YOUR OBJECTIVE.
Spot each line in the data below containing "juga" and copy it.

········

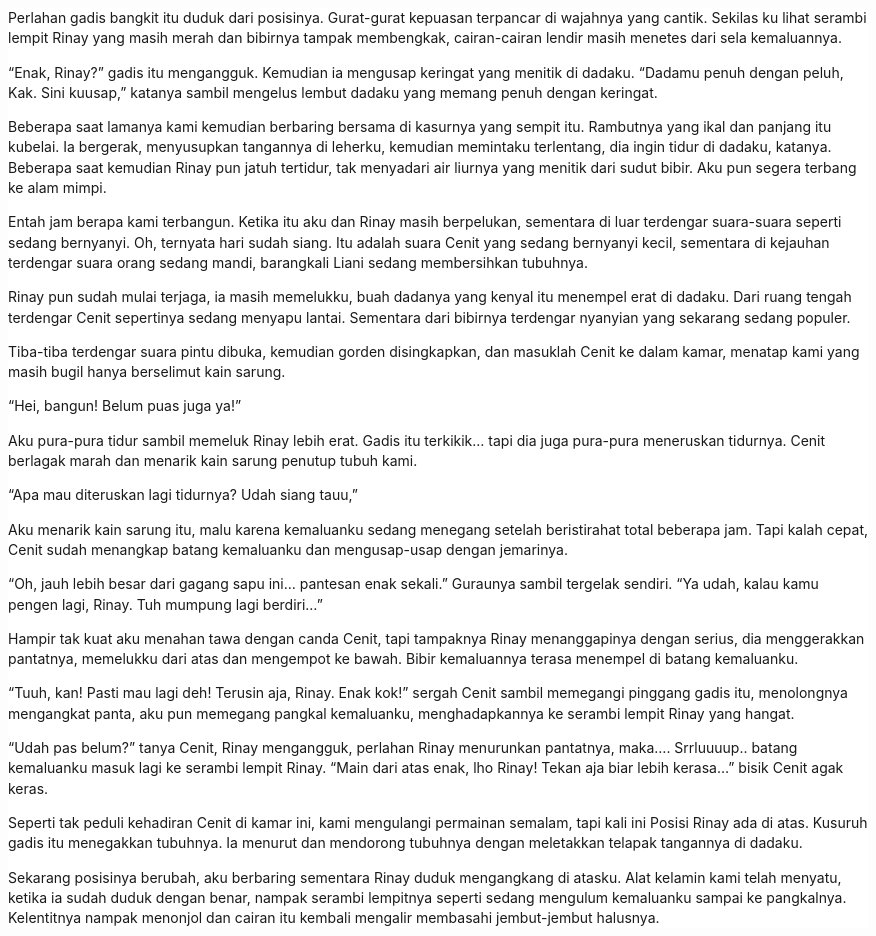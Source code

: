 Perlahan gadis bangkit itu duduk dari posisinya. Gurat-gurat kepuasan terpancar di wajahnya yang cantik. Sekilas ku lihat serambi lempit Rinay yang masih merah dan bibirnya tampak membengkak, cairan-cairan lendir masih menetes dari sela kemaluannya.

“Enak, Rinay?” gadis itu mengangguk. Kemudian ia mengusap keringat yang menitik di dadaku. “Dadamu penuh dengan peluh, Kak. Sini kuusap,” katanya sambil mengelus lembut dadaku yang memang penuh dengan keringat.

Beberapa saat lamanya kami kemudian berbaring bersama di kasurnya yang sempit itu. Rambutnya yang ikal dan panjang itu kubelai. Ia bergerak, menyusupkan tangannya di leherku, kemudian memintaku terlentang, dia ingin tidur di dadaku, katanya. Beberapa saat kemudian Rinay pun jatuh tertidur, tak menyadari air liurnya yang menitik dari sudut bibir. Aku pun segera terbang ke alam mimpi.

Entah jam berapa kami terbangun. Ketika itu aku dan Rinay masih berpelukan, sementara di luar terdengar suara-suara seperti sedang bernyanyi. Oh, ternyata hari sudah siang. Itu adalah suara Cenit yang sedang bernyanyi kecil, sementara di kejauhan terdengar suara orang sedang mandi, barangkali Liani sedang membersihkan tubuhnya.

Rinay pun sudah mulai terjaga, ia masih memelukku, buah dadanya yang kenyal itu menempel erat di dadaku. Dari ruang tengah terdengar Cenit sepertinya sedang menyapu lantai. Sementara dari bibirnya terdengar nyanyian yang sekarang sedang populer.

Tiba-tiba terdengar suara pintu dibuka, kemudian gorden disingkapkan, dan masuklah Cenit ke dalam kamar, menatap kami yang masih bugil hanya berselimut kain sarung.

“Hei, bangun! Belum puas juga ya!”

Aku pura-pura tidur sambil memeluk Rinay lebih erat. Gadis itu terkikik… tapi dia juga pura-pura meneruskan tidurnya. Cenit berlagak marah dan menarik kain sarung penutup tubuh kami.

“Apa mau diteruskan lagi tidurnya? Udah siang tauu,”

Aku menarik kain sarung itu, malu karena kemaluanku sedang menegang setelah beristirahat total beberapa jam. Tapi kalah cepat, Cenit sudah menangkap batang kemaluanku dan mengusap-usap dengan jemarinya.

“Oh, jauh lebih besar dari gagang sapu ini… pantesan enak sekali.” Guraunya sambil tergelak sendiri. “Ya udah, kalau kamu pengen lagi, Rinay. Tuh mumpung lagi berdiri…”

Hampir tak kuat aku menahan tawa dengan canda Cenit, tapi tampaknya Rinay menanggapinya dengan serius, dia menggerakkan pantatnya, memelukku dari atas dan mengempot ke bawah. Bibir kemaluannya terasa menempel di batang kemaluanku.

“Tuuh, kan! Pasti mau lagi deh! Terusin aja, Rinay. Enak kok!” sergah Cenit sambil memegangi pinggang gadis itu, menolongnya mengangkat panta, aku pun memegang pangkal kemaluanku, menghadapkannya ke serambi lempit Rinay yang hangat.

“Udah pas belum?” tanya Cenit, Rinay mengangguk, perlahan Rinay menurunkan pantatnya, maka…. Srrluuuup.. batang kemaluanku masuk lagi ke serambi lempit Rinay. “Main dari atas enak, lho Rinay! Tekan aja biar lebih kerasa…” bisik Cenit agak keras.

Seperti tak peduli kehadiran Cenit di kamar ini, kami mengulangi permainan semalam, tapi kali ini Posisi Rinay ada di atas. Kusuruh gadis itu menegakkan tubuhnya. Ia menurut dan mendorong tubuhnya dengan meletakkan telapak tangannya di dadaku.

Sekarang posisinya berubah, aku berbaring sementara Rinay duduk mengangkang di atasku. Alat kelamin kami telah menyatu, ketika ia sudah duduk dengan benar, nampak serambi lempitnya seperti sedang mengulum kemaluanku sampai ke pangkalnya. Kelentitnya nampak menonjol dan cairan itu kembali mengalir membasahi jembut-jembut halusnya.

········

RESPONSE.
“Hei, bangun! Belum puas juga ya!”
Aku pura-pura tidur sambil memeluk Rinay lebih erat. Gadis itu terkikik… tapi dia juga pura-pura meneruskan tidurnya. Cenit berlagak marah dan menarik kain sarung penutup tubuh kami.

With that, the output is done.